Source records
§

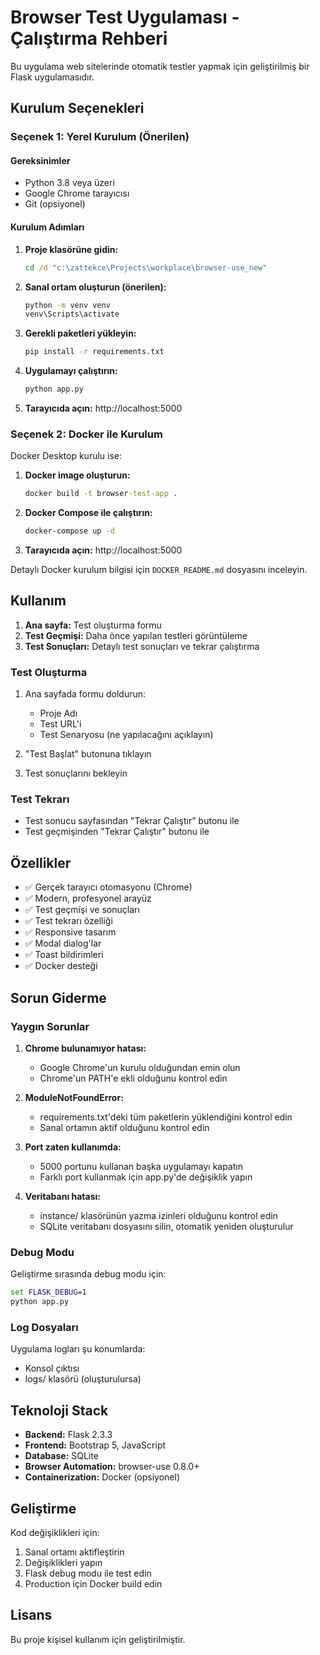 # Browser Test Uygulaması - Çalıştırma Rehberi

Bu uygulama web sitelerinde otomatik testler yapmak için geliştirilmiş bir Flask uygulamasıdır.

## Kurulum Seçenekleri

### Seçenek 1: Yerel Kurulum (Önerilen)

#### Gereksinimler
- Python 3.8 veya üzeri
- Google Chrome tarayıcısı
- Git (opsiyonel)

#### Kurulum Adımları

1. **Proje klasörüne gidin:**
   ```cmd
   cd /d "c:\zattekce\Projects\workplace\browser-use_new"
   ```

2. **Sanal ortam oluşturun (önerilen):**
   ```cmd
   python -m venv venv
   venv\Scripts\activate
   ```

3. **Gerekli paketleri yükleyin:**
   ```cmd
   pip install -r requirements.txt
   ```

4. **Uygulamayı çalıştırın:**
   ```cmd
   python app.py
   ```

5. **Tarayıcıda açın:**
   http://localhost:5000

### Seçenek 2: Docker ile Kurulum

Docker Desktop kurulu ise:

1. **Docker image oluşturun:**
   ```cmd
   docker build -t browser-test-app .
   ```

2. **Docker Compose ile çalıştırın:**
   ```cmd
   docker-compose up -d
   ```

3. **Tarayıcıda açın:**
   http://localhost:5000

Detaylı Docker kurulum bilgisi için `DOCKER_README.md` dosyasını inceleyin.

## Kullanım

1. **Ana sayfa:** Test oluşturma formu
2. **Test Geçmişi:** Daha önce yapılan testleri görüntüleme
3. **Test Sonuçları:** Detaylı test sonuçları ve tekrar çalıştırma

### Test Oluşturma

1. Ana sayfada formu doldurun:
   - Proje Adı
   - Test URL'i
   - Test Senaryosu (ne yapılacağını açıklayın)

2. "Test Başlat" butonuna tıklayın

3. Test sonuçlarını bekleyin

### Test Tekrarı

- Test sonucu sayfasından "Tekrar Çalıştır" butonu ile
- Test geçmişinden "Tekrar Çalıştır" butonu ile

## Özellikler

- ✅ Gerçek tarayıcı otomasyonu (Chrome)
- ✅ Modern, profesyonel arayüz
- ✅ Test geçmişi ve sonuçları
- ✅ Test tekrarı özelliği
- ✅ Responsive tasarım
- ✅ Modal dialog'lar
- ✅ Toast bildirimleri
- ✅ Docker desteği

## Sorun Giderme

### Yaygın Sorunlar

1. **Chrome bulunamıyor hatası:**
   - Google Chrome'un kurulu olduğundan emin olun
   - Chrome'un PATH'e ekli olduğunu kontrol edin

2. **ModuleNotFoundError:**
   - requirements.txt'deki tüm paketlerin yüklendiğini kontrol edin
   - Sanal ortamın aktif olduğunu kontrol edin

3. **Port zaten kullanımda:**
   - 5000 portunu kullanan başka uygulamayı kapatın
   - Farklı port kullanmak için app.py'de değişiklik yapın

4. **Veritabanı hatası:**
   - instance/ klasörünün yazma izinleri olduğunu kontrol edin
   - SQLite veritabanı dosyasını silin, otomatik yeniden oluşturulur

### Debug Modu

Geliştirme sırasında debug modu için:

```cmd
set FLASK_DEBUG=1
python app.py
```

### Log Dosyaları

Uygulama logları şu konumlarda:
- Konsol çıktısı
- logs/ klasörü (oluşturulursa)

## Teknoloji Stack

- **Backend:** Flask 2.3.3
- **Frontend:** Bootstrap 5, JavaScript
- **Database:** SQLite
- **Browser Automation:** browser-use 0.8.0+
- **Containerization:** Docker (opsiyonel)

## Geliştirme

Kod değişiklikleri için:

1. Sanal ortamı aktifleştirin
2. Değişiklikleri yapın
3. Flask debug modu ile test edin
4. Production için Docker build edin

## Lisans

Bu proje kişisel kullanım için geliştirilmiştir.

§

— WHAT YOU SHOULD DO —
Across the entries above, find the lines with the string "requirements" and copy them.

— RESPONSE TO THE TASK —
   pip install -r requirements.txt
   - requirements.txt'deki tüm paketlerin yüklendiğini kontrol edin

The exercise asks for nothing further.